Hablábamos la semana pasada del Maracanazo y de lo que significó para todo un país el triunfo del underdog por excelencia en la Copa del Mundo más predecible, según parecía, de todos los tiempos. Hablábamos de Obdulio Varela, Schiaffino, Ghiggia y la revolución tecnológica que marcó el certamen. Hablábamos también del silencio más ensordecedor que se pueda imaginar, y nos quedamos con la figura de Varela, entre los aficionados locales, bebiendo toda una noche, compartiendo una tristeza que no era suya.
Pero echemos atrás algunas horas y volvamos al partido de fútbol, con el marcador empatado a 1 y con, exactamente, 11 minutos por jugar. Fue en ese momento cuando Alcides Ghiggia, desesperado, tal vez, disparó al arco desde un ángulo cerrado y, contra todo pronóstico, batió al larguero brasilero, Moacyr Barbosa, por el primer palo. Ahora, todo niño mayor de siete años sabe que la principal responsabilidad del portero en una jugada de penetración por las bandas es tapar, por encima de cualquier cosa, su palo. Por lo tanto, toda la afición del Maracaná mayor de siete años de edad supo, inmediatamente, que ese gol había sido culpa de Barbosa. Y ese fue el gol que, en última instancia, privaría a Brasil de su primera Copa del Mundo, en casa, frente a 200.000 personas.
La vida del arquero después de aquello fue una amargura marcada por el rechazo social y el estigma de haberle costado a todo un país más pena de la que cualquiera debería sufrir. Vaya paradoja. Poco antes de su muerte, en el año 2000, se transmitió una entrevista con Barbosa que, más que nada, confería un enorme sentimiento de lástima: nadie merece tanto castigo. Algo similar a lo que le ocurriría a Jürgen Sparwasser con su histórico gol a la RFA en el ’74, del que hablamos hace algunas semanas.
Pero, volviendo al estadio aquel 16 de junio de 1950, aún queda por describir la confusión que reinó entre los organizadores cuando el colegiado inglés, George Reader, decretó el final del partido y la victoria definitiva de los charrúas. La emoción entre los jugadores celeste era tan evidente como el desaliento de los cariocas, pero lo impresionante fue que Jules Rimet, mítico presidente de la FIFA, saltó al terreno de juego sorprendido como el que más.
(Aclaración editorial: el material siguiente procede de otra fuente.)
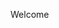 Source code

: Welcome
<script> 
if (typeof window._phv2Activator === "undefined") {
document.addEventListener('phv2site.ready', (e) => {
window._phv2Activator.activate('native_web_push');
});
} else {
window._phv2Activator.activate('native_web_push');
}
</script>
<script type="text/javascript">
    const time_wait= 1;
    const blackout=6;
    const yaban = 0;
    const title = "Click here!";
    const desc = "";
</script>
<script type="text/javascript" src="https://news-paxacu.com/code/https-v2.js?uid=173431&site=1219553760&banadu=0&sub1=sub1&sub2=sub2&sub3=sub3&sub4=sub4" async></script>
<script type="text/javascript" src="https://news-gitoja.com/process.js?id=1219553760&p1=sub1&p2=sub2&p3=sub3&p4=sub4" async></script>
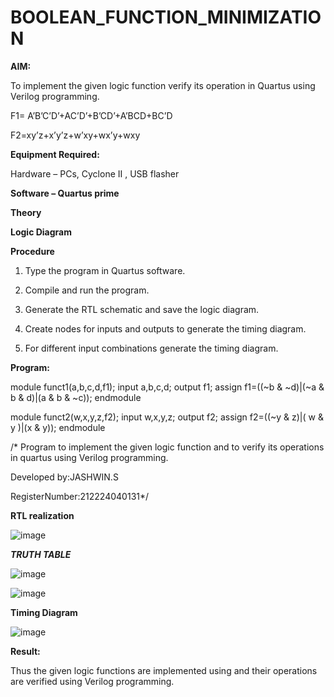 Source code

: # BOOLEAN_FUNCTION_MINIMIZATION

**AIM:**

To implement the given logic function verify its operation in Quartus using Verilog programming.

F1= A’B’C’D’+AC’D’+B’CD’+A’BCD+BC’D 

F2=xy’z+x’y’z+w’xy+wx’y+wxy

**Equipment Required:**

Hardware – PCs, Cyclone II , USB flasher

**Software – Quartus prime**

**Theory**

**Logic Diagram**

**Procedure**

1.	Type the program in Quartus software.

2.	Compile and run the program.

3.	Generate the RTL schematic and save the logic diagram.

4.	Create nodes for inputs and outputs to generate the timing diagram.

5.	For different input combinations generate the timing diagram.


**Program:**

module funct1(a,b,c,d,f1); 
input a,b,c,d; 
output f1; 
assign f1=((~b & ~d)|(~a & b & d)|(a & b & ~c)); 
endmodule

module funct2(w,x,y,z,f2); 
input w,x,y,z; 
output f2; 
assign f2=((~y & z)|( w & y )|(x & y)); 
endmodule

/* Program to implement the given logic function and to verify its operations in quartus using Verilog programming. 

Developed by:JASHWIN.S

RegisterNumber:212224040131*/


**RTL realization**



![image](https://github.com/user-attachments/assets/35834e1b-9047-46a4-8399-eca92b87f3f1)


***TRUTH TABLE***

![image](https://github.com/user-attachments/assets/73307072-61d0-44cf-8bd0-151f131bbbdf)


![image](https://github.com/user-attachments/assets/7f7e755d-c423-486c-a61a-ba13e1a02f72)


**Timing Diagram**


![image](https://github.com/user-attachments/assets/c780038f-1001-4221-a105-dd4cfaae51e0)


**Result:**

Thus the given logic functions are implemented using and their operations are verified using Verilog programming.


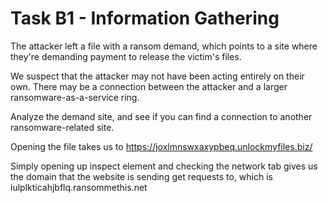 # Task B1 - Information Gathering

The attacker left a file with a ransom demand, which points to a site where they're demanding payment to release the victim's files.

We suspect that the attacker may not have been acting entirely on their own. There may be a connection between the attacker and a larger ransomware-as-a-service ring.

Analyze the demand site, and see if you can find a connection to another ransomware-related site.


Opening the file takes us to https://joxlmnswxaxypbeq.unlockmyfiles.biz/

Simply opening up inspect element and checking the network tab gives us the domain that the website is sending get requests to, which is iulplkticahjbflq.ransommethis.net

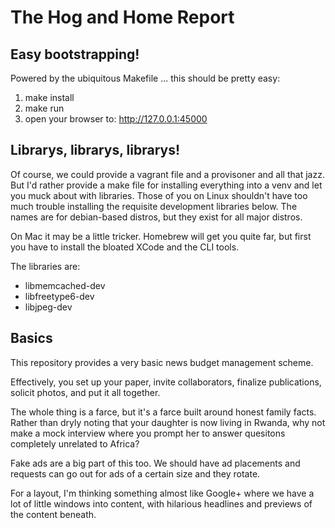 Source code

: The Hog and Home Report
=======================


Easy bootstrapping!
-------------------

Powered by the ubiquitous Makefile ... this should be pretty easy:

1. make install
2. make run
3. open your browser to: http://127.0.0.1:45000


Librarys, librarys, librarys!
-----------------------------

Of course, we could provide a vagrant file and a provisoner and all 
that jazz. But I'd rather provide a make file for installing everything
into a venv and let you muck about with libraries. Those of you on
Linux shouldn't have too much trouble installing the requisite development
libraries below. The names are for debian-based distros, but they 
exist for all major distros. 

On Mac it may be a little tricker. Homebrew will get you quite far, but
first you have to install the bloated XCode and the CLI tools.

The libraries are:

  * libmemcached-dev
  * libfreetype6-dev
  * libjpeg-dev

Basics
------

This repository provides a very basic news budget management scheme.

Effectively, you set up your paper, invite collaborators, finalize
publications, solicit photos, and put it all together.

The whole thing is a farce, but it's a farce built around honest family facts.
Rather than dryly noting that your daughter is now living in Rwanda, why not
make a mock interview where you prompt her to answer quesitons completely
unrelated to Africa?

Fake ads are a big part of this too. We should have ad placements and requests
can go out for ads of a certain size and they rotate.

For a layout, I'm thinking something almost like Google+ where we have a lot of
little windows into content, with hilarious headlines and previews of the
content beneath.
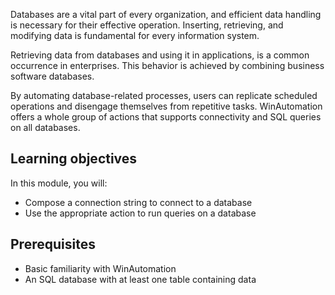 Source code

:Databases are a vital part of every organization, and efficient data handling is necessary for their effective operation. Inserting, retrieving, and modifying data is fundamental for every information system.

Retrieving data from databases and using it in applications, is a common occurrence in enterprises. This behavior is achieved by combining business software databases.

By automating database-related processes, users can replicate scheduled operations and disengage themselves from repetitive tasks. WinAutomation offers a whole group of actions that supports connectivity and SQL queries on all databases.

## Learning objectives

In this module, you will: 

* Compose a connection string to connect to a database
* Use the appropriate action to run queries on a database

## Prerequisites

* Basic familiarity with WinAutomation
* An SQL database with at least one table containing data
No hubo ceremonia, ni discurso de entrega, ni siquiera una triste felicitación, pues nadie había contado con la posibilidad de una victoria uruguaya. Así que Rimet, rodeado de miembros del comité organizativo y personal de seguridad, todos tan desorientados como él mismo, se limitó a encontrar al capitán de la selección campeona del mundo y, sin mayor protocolo, a partir de aquel pandemonio, tras presentarle la copa de oro a Obdulio Varela.
Curiosamente, a Rimet le sucedería lo mismo cuatro años más tarde, cuando Alemania venciera a Hungría en el milagro de Berna. Pero para entonces ya se habían aprendido las lecciones del pasado y, a pesar de las expectativas, la ceremonia se había preparado para cubrir cualquier eventualidad. Pero esa es arena de otro costal y para la Copa del Mundo del ’54 ya habrá otra oportunidad. Por ahora los dejamos con la sorpresa de Rimet, la crueldad de toda una nación y el palmarés de Moacyr Barbosa, uno de los más grandes porteros en la historia del fútbol brasilero y el más grande chivo expiatorio en la trayectoria deportiva de esa misma nación:
Barbosa jugó como profesional por 23 temporadas, desde 1940 hasta 1962, pasando por cinco equipos, entre ellos el Vasco da Gama con quienes consiguió el Campeonato Carioca en el ’45, ’47, ’49, ’50, ’52 y ’58, además de conseguir el Campeonato Sudamericano de Campeones en 1948. Con la selección nacional participó en 20 partidos entre 1949 y 1953, alzándose con la Copa América en 1949 y llegando apenas a convertirse en sub-campeón en la Copa del Mundo de 1950. Vaya fraude.